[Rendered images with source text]
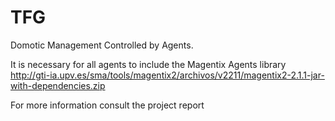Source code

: # TFG
Domotic Management Controlled by Agents.

It is necessary for all agents to include the Magentix Agents library
http://gti-ia.upv.es/sma/tools/magentix2/archivos/v2211/magentix2-2.1.1-jar-with-dependencies.zip



For more information consult the project report
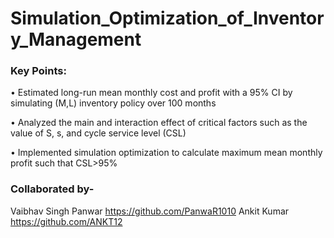 # Simulation_Optimization_of_Inventory_Management

### Key Points:
•	Estimated long-run mean monthly cost and profit with a 95% CI by simulating (M,L) inventory policy over 100 months

•	Analyzed the main and interaction effect of critical factors such as the value of S, s, and cycle service level (CSL)

•	Implemented simulation optimization to calculate maximum mean monthly profit such that CSL>95%

### Collaborated by-
Vaibhav Singh Panwar https://github.com/PanwaR1010
Ankit Kumar https://github.com/ANKT12
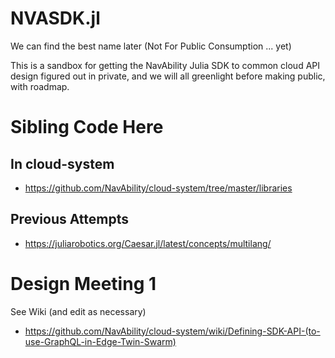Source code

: # NVASDK.jl
We can find the best name later (Not For Public Consumption ... yet)

This is a sandbox for getting the NavAbility Julia SDK to common cloud API design figured out in private, and we will all greenlight before making public, with roadmap.

# Sibling Code Here

## In cloud-system

- https://github.com/NavAbility/cloud-system/tree/master/libraries

## Previous Attempts

- https://juliarobotics.org/Caesar.jl/latest/concepts/multilang/

# Design Meeting 1

See Wiki (and edit as necessary)
- https://github.com/NavAbility/cloud-system/wiki/Defining-SDK-API-(to-use-GraphQL-in-Edge-Twin-Swarm)
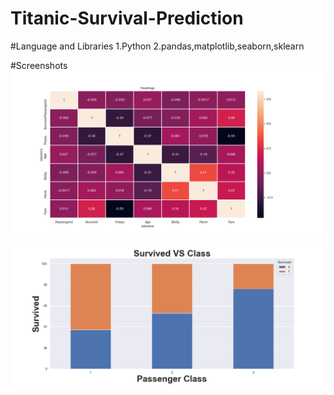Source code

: # Titanic-Survival-Prediction
#Language and Libraries 
1.Python
2.pandas,matplotlib,seaborn,sklearn

#Screenshots
![](titanic.png)
![](titanic1.png)

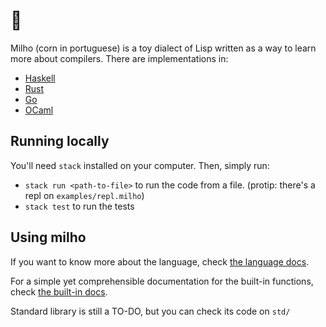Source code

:# 🌽

Milho (corn in portuguese) is a toy dialect of Lisp written as a way to learn more about compilers.
There are implementations in:
- [Haskell](https://github.com/celsobonutti/milho)
- [Rust](https://github.com/celsobonutti/milho-rust)
- [Go](https://github.com/danfragoso/milho)
- [OCaml](https://github.com/renatoalencar/milho-ocaml)

## Running locally

You'll need `stack` installed on your computer. Then, simply run:

- `stack run <path-to-file>` to run the code from a file. (protip: there's a repl on `examples/repl.milho`)
- `stack test` to run the tests

## Using milho

If you want to know more about the language, check [the language docs](LANGUAGE.md).  

For a simple yet comprehensible documentation for the built-in functions, check [the built-in docs](BUILTINS.md).  

Standard library is still a TO-DO, but you can check its code on `std/`
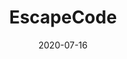---
title: EscapeCode
layout: default
modal-id: 3
date: 2020-07-16
img: escapecode.png
alt: image-alt
project-date: April 2020
category: Web Development
action: <a href="http://http://www.escape-code.com/">Visit the site</a>
description: EscapeCode is a project designed to offer free software training in Python to anyone in the NRW region, with a particular focus on those who have come here as refugees. If you are interested in how you might be able to partner with the project, don't hesitate to contact me.
---
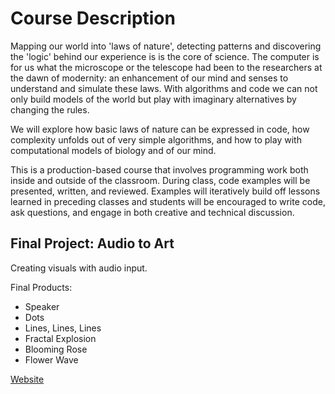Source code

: # Course Description

Mapping our world into 'laws of nature', detecting patterns and discovering the 'logic' behind our experience is is the core of science. The computer is for us what the microscope or the telescope had been to the researchers at the dawn of modernity: an enhancement of our mind and senses to understand and simulate these laws. With algorithms and code we can not only build models of the world but play with imaginary alternatives by changing the rules.

We will explore how basic laws of nature can be expressed in code, how complexity unfolds out of very simple algorithms, and how to play with computational models of biology and of our mind.

This is a production-based course that involves programming work both inside and outside of the classroom. During class, code examples will be presented, written, and reviewed. Examples will iteratively build off lessons learned in preceding classes and students will be encouraged to write code, ask questions, and engage in both creative and technical discussion.

## Final Project: Audio to Art
Creating visuals with audio input.

Final Products:
* Speaker
* Dots
* Lines, Lines, Lines
* Fractal Explosion
* Blooming Rose
* Flower Wave

[Website](https://ariyachlt.github.io/Decoding_Nature/)
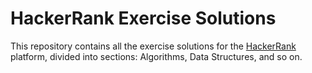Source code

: # HackerRank Exercise Solutions
This repository contains all the exercise solutions for the [HackerRank](https://www.hackerrank.com/) platform, divided into sections: Algorithms, Data Structures, and so on.
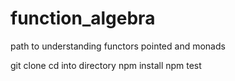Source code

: # function_algebra
path to understanding functors pointed and monads

git clone
cd into directory
npm install
npm test
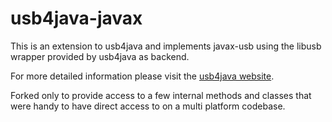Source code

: usb4java-javax
==============

This is an extension to usb4java and implements javax-usb using the libusb
wrapper provided by usb4java as backend.

For more detailed information please visit the [usb4java website](http://usb4java.org/).

Forked only to provide access to a few internal methods and classes that 
were handy to have direct access to on a multi platform codebase.
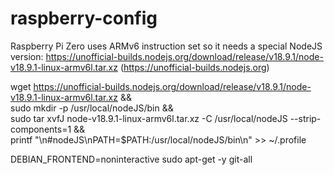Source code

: # raspberry-config

Raspberry Pi Zero uses ARMv6 instruction set so it needs a special NodeJS version: https://unofficial-builds.nodejs.org/download/release/v18.9.1/node-v18.9.1-linux-armv6l.tar.xz (https://unofficial-builds.nodejs.org)

wget https://unofficial-builds.nodejs.org/download/release/v18.9.1/node-v18.9.1-linux-armv6l.tar.xz &&  
sudo mkdir -p /usr/local/nodeJS/bin &&  
sudo tar xvfJ node-v18.9.1-linux-armv6l.tar.xz -C /usr/local/nodeJS --strip-components=1 &&  
printf "\n#nodeJS\nPATH=$PATH:/usr/local/nodeJS/bin\n" >> ~/.profile

DEBIAN_FRONTEND=noninteractive sudo apt-get -y git-all
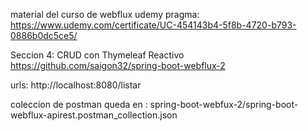 material del curso de webflux udemy pragma: https://www.udemy.com/certificate/UC-454143b4-5f8b-4720-b793-0886b0dc5ce5/

Seccion 4: CRUD con Thymeleaf Reactivo
https://github.com/saigon32/spring-boot-webflux-2

urls:
http://localhost:8080/listar

coleccion de postman queda en :
spring-boot-webfux-2/spring-boot-webflux-apirest.postman_collection.json
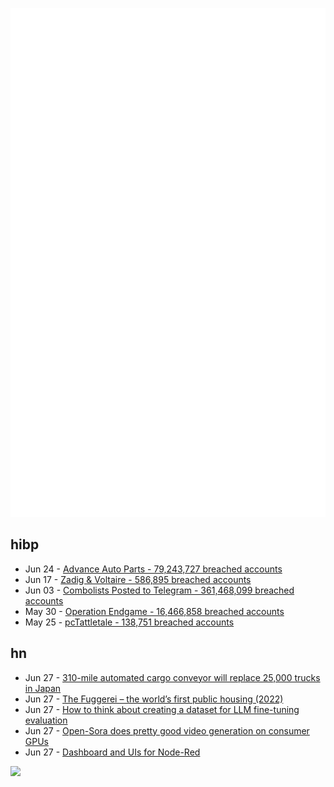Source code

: ![Metrics](https://raw.githubusercontent.com/phixion/phixion/master/metrics.svg)

## hibp

<!--
for https://github.com/phixion/phixion/blob/main/.github/workflows/feeds.yml
-->
<!--START_SECTION:haveibeenpwnd-->
- Jun 24 - [Advance Auto Parts - 79,243,727 breached accounts](https://haveibeenpwned.com/PwnedWebsites#AdvanceAutoParts)
- Jun 17 - [Zadig & Voltaire - 586,895 breached accounts](https://haveibeenpwned.com/PwnedWebsites#ZadigVoltaire)
- Jun 03 - [Combolists Posted to Telegram - 361,468,099 breached accounts](https://haveibeenpwned.com/PwnedWebsites#TelegramCombolists)
- May 30 - [Operation Endgame - 16,466,858 breached accounts](https://haveibeenpwned.com/PwnedWebsites#OperationEndgame)
- May 25 - [pcTattletale - 138,751 breached accounts](https://haveibeenpwned.com/PwnedWebsites#pcTattletale)
<!--END_SECTION:haveibeenpwnd-->

## hn

<!--
for https://github.com/phixion/phixion/blob/main/.github/workflows/feeds.yml
-->
<!--START_SECTION:hn-->
- Jun 27 - [310-mile automated cargo conveyor will replace 25,000 trucks in Japan](https://newatlas.com/transport/cargo-conveyor-auto-logistics/)
- Jun 27 - [The Fuggerei – the world’s first public housing (2022)](https://www.karlsnotes.com/fuggerei-the-worlds-first-public-housing/)
- Jun 27 - [How to think about creating a dataset for LLM fine-tuning evaluation](https://mlops.systems/posts/2024-06-25-evaluation-finetuning-manual-dataset.html)
- Jun 27 - [Open-Sora does pretty good video generation on consumer GPUs](https://backprop.co/environments/open-sora)
- Jun 27 - [Dashboard and UIs for Node-Red](https://dashboard.flowfuse.com/)
<!--END_SECTION:hn-->

<!--
for https://yhype.me
-->
![](https://hit.yhype.me/github/profile?user_id=13013670)
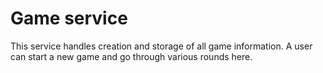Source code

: # Game service

This service handles creation and storage of all game information. A user can start a new game and go through various rounds here.
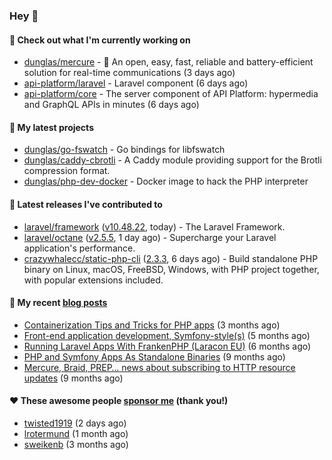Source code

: ### Hey 👋

#### 👷 Check out what I'm currently working on

- [dunglas/mercure](https://github.com/dunglas/mercure) - 🪽 An open, easy, fast, reliable and battery-efficient solution for real-time communications (3 days ago)
- [api-platform/laravel](https://github.com/api-platform/laravel) - Laravel component (6 days ago)
- [api-platform/core](https://github.com/api-platform/core) - The server component of API Platform: hypermedia and GraphQL APIs in minutes (6 days ago)

#### 🌱 My latest projects

- [dunglas/go-fswatch](https://github.com/dunglas/go-fswatch) - Go bindings for libfswatch
- [dunglas/caddy-cbrotli](https://github.com/dunglas/caddy-cbrotli) - A Caddy module providing support for the Brotli compression format.
- [dunglas/php-dev-docker](https://github.com/dunglas/php-dev-docker) - Docker image to hack the PHP interpreter

#### 🔭 Latest releases I've contributed to

- [laravel/framework](https://github.com/laravel/framework) ([v10.48.22](https://github.com/laravel/framework/releases/tag/v10.48.22), today) - The Laravel Framework.
- [laravel/octane](https://github.com/laravel/octane) ([v2.5.5](https://github.com/laravel/octane/releases/tag/v2.5.5), 1 day ago) - Supercharge your Laravel application&#39;s performance.
- [crazywhalecc/static-php-cli](https://github.com/crazywhalecc/static-php-cli) ([2.3.3](https://github.com/crazywhalecc/static-php-cli/releases/tag/2.3.3), 6 days ago) - Build standalone PHP binary on Linux, macOS, FreeBSD, Windows, with PHP project together, with popular extensions included.

#### 📜 My recent [blog posts](https://dunglas.fr)

- [Containerization Tips and Tricks for PHP apps](https://dunglas.dev/2024/05/containerization-tips-and-tricks-for-php-apps/) (3 months ago)
- [Front-end application development, Symfony-style(s)](https://dunglas.dev/2024/04/front-end-application-development-symfony-styles/) (5 months ago)
- [Running Laravel Apps With FrankenPHP (Laracon EU)](https://dunglas.dev/2024/02/running-laravel-apps-with-frankenphp-laracon-eu/) (6 months ago)
- [PHP and Symfony Apps As Standalone Binaries](https://dunglas.dev/2023/12/php-and-symfony-apps-as-standalone-binaries/) (9 months ago)
- [Mercure, Braid, PREP… news about subscribing to HTTP resource updates](https://dunglas.dev/2023/11/mercure-braid-prep-news-about-subscribing-to-http-resource-updates/) (9 months ago)

#### ❤️ These awesome people [sponsor me](https://github.com/sponsors/dunglas) (thank you!)

- [twisted1919](https://github.com/twisted1919) (2 days ago)
- [lrotermund](https://github.com/lrotermund) (1 month ago)
- [sweikenb](https://github.com/sweikenb) (3 months ago)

# TASK STATEMENT
Print exactly the first line of the entries and every line after it through the one that contains "## In cloud-system", leaving the pictures out.

# OUTPUT BELOW
Source code

: # TFG
Domotic Management Controlled by Agents.

It is necessary for all agents to include the Magentix Agents library
http://gti-ia.upv.es/sma/tools/magentix2/archivos/v2211/magentix2-2.1.1-jar-with-dependencies.zip



For more information consult the project report
 # Simulation_Optimization_of_Inventory_Management

### Key Points:
•	Estimated long-run mean monthly cost and profit with a 95% CI by simulating (M,L) inventory policy over 100 months

•	Analyzed the main and interaction effect of critical factors such as the value of S, s, and cycle service level (CSL)

•	Implemented simulation optimization to calculate maximum mean monthly profit such that CSL>95%

### Collaborated by-
Vaibhav Singh Panwar https://github.com/PanwaR1010
Ankit Kumar https://github.com/ANKT12
Source code

: # NVASDK.jl
We can find the best name later (Not For Public Consumption ... yet)

This is a sandbox for getting the NavAbility Julia SDK to common cloud API design figured out in private, and we will all greenlight before making public, with roadmap.

# Sibling Code Here

## In cloud-system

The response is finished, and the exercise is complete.